Cancer regularly represents a mixture of different sub-groups rather than a unified entity with a defined prognosis; this fact has been reinforced by our increasing skills for genetic and proteomic profiling. Theodor Billroth, one of the most prominent surgeons of the 19th century suspected that in a cohort of 1,000 patients only 25-100 patients may show a similar course, and already in 1886 he demanded for a prognostic coefficient to identify such a group of patients with comparable outcome (1).
For identification of optimum therapy it is necessary to identify variable(s), which provide prediction of outcome prior to starting treatment.
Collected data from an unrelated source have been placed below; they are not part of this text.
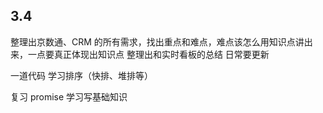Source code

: ## 3.4

整理出京数通、CRM 的所有需求，找出重点和难点，难点该怎么用知识点讲出来，一点要真正体现出知识点
整理出和实时看板的总结
日常要更新

一道代码
学习排序（快排、堆排等）

复习 promise
学习写基础知识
Whereas experience of the past decades had clearly confirmed the importance of any clinical staging for selecting an appropriate therapeutic strategy, it has become apparent that molecular variability of the malignancy has also an impact on prognosis. In recent years several different genes, proteins and clinical information have been evaluated for their predictive value. Regarding the huge heterogeneity of patients with a malignancy, differing in stage of the tumor, cellular and molecular patterns of the tumors, co-morbidities or personal history of past treatments there seems to be no sole indicator, which is able to sufficiently consider all these differences. Correspondingly, attempts for grouping with regard to progression-free survival or to response to therapies are going to be based on combinations of markers and/or clinical information forming comprehensive risk scores. However, the crucial question becomes apparent, which variables should be included into these scores?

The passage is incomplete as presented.